How to complete this task: Write out, exactly and in full, the records given below, but not their pictures.

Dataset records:
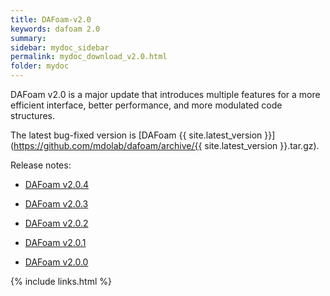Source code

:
 ```yaml
---
title: DAFoam-v2.0
keywords: dafoam 2.0
summary: 
sidebar: mydoc_sidebar
permalink: mydoc_download_v2.0.html
folder: mydoc
---
```


DAFoam v2.0 is a major update that introduces multiple features for a more efficient interface, better performance, and more modulated code structures. 

The latest bug-fixed version is [DAFoam {{ site.latest_version }}](https://github.com/mdolab/dafoam/archive/{{ site.latest_version }}.tar.gz).

Release notes:

- [DAFoam v2.0.4](https://github.com/mdolab/dafoam/releases/tag/v2.0.4)

- [DAFoam v2.0.3](https://github.com/mdolab/dafoam/releases/tag/v2.0.3)

- [DAFoam v2.0.2](https://github.com/mdolab/dafoam/releases/tag/v2.0.2)

- [DAFoam v2.0.1](https://github.com/mdolab/dafoam/releases/tag/v2.0.1)

- [DAFoam v2.0.0](https://github.com/mdolab/dafoam/releases/tag/v2.0.0)


{% include links.html %}
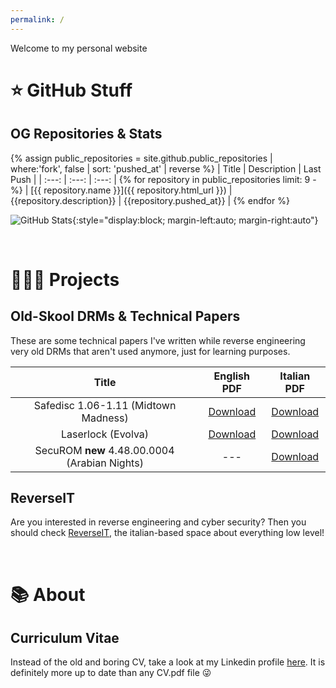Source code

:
 ```yaml
---
permalink: /
---
```


Welcome to my personal website

# ⭐️ GitHub Stuff <a id="github" />
## OG Repositories & Stats
{% assign public_repositories = site.github.public_repositories | where:'fork', false | sort: 'pushed_at' | reverse %}
| Title | Description | Last Push |
| :---:  | :---: | :---: |
{% for repository in public_repositories limit: 9 -%}
| [{{ repository.name }}]({{ repository.html_url }}) | {{repository.description}} | {{repository.pushed_at}} |
{% endfor %}

![GitHub Stats](https://github-readme-stats.vercel.app/api?username=Luca1991&theme=dark&hide_border=true&show_icons=true&line_height=20&count_private=true){:style="display:block; margin-left:auto; margin-right:auto"}

<br>

# 🧑🏻‍💻 Projects <a id="projects" />
## Old-Skool DRMs & Technical Papers
These are some technical papers I've written while reverse engineering very old DRMs that aren't used anymore, just for learning purposes.

| Title | English PDF | Italian PDF |
| :---:  | :---: | :---: |
|Safedisc 1.06-1.11 (Midtown Madness)|[Download]({{site.url}}/papers/safedisc/MidtownMadness.pdf)|[Download]({{site.url}}/papers/safedisc/MidtownMadness_ITA.pdf)
|Laserlock (Evolva)|[Download]({{site.url}}/papers/laserlock/Evolva.pdf)|[Download]({{site.url}}/papers/laserlock/Evolva_ITA.pdf)
|SecuROM **new** 4.48.00.0004 (Arabian Nights)|---|[Download]({{site.url}}/papers/securom/ArabianNights_ITA.pdf)

## ReverseIT
Are you interested in reverse engineering and cyber security? Then you should check [ReverseIT](https://reverseit.space), the italian-based space about everything low level!

<br>

# 📚 About <a id="about" />
## Curriculum Vitae
Instead of the old and boring CV, take a look at my Linkedin profile [here](https://www.linkedin.com/in/luca91). It is definitely more up to date than any CV.pdf file 😜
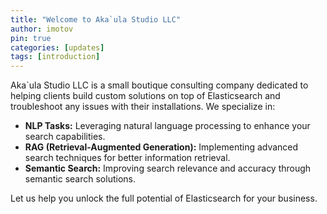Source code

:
 ```yaml
---
title: "Welcome to Aka`ula Studio LLC"
author: imotov
pin: true
categories: [updates]
tags: [introduction]
---
```


Aka`ula Studio LLC is a small boutique consulting company dedicated to helping clients build custom solutions on top of Elasticsearch and troubleshoot any issues with their installations. We specialize in:

- **NLP Tasks:** Leveraging natural language processing to enhance your search capabilities.
- **RAG (Retrieval-Augmented Generation):** Implementing advanced search techniques for better information retrieval.
- **Semantic Search:** Improving search relevance and accuracy through semantic search solutions.

Let us help you unlock the full potential of Elasticsearch for your business.
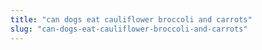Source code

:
 ```yaml
---
title: "can dogs eat cauliflower broccoli and carrots"
slug: "can-dogs-eat-cauliflower-broccoli-and-carrots"
---
```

Your solution:
Source code

:
 ```yaml
---
title: DAFoam-v2.0
keywords: dafoam 2.0
summary: 
sidebar: mydoc_sidebar
permalink: mydoc_download_v2.0.html
folder: mydoc
---
```


DAFoam v2.0 is a major update that introduces multiple features for a more efficient interface, better performance, and more modulated code structures. 

The latest bug-fixed version is [DAFoam {{ site.latest_version }}](https://github.com/mdolab/dafoam/archive/{{ site.latest_version }}.tar.gz).

Release notes:

- [DAFoam v2.0.4](https://github.com/mdolab/dafoam/releases/tag/v2.0.4)

- [DAFoam v2.0.3](https://github.com/mdolab/dafoam/releases/tag/v2.0.3)

- [DAFoam v2.0.2](https://github.com/mdolab/dafoam/releases/tag/v2.0.2)

- [DAFoam v2.0.1](https://github.com/mdolab/dafoam/releases/tag/v2.0.1)

- [DAFoam v2.0.0](https://github.com/mdolab/dafoam/releases/tag/v2.0.0)


{% include links.html %}
Source code

:
 ```yaml
---
permalink: /
---
```


Welcome to my personal website

# ⭐️ GitHub Stuff <a id="github" />
## OG Repositories & Stats
{% assign public_repositories = site.github.public_repositories | where:'fork', false | sort: 'pushed_at' | reverse %}
| Title | Description | Last Push |
| :---:  | :---: | :---: |
{% for repository in public_repositories limit: 9 -%}
| [{{ repository.name }}]({{ repository.html_url }}) | {{repository.description}} | {{repository.pushed_at}} |
{% endfor %}

![GitHub Stats](https://github-readme-stats.vercel.app/api?username=Luca1991&theme=dark&hide_border=true&show_icons=true&line_height=20&count_private=true){:style="display:block; margin-left:auto; margin-right:auto"}

<br>

# 🧑🏻‍💻 Projects <a id="projects" />
## Old-Skool DRMs & Technical Papers
These are some technical papers I've written while reverse engineering very old DRMs that aren't used anymore, just for learning purposes.

| Title | English PDF | Italian PDF |
| :---:  | :---: | :---: |
|Safedisc 1.06-1.11 (Midtown Madness)|[Download]({{site.url}}/papers/safedisc/MidtownMadness.pdf)|[Download]({{site.url}}/papers/safedisc/MidtownMadness_ITA.pdf)
|Laserlock (Evolva)|[Download]({{site.url}}/papers/laserlock/Evolva.pdf)|[Download]({{site.url}}/papers/laserlock/Evolva_ITA.pdf)
|SecuROM **new** 4.48.00.0004 (Arabian Nights)|---|[Download]({{site.url}}/papers/securom/ArabianNights_ITA.pdf)

## ReverseIT
Are you interested in reverse engineering and cyber security? Then you should check [ReverseIT](https://reverseit.space), the italian-based space about everything low level!

<br>

# 📚 About <a id="about" />
## Curriculum Vitae
Instead of the old and boring CV, take a look at my Linkedin profile [here](https://www.linkedin.com/in/luca91). It is definitely more up to date than any CV.pdf file 😜
Source code

:
 ```yaml
---
title: "Welcome to Aka`ula Studio LLC"
author: imotov
pin: true
categories: [updates]
tags: [introduction]
---
```


Aka`ula Studio LLC is a small boutique consulting company dedicated to helping clients build custom solutions on top of Elasticsearch and troubleshoot any issues with their installations. We specialize in:

- **NLP Tasks:** Leveraging natural language processing to enhance your search capabilities.
- **RAG (Retrieval-Augmented Generation):** Implementing advanced search techniques for better information retrieval.
- **Semantic Search:** Improving search relevance and accuracy through semantic search solutions.

Let us help you unlock the full potential of Elasticsearch for your business.
Source code

:
 ```yaml
---
title: "can dogs eat cauliflower broccoli and carrots"
slug: "can-dogs-eat-cauliflower-broccoli-and-carrots"
---
```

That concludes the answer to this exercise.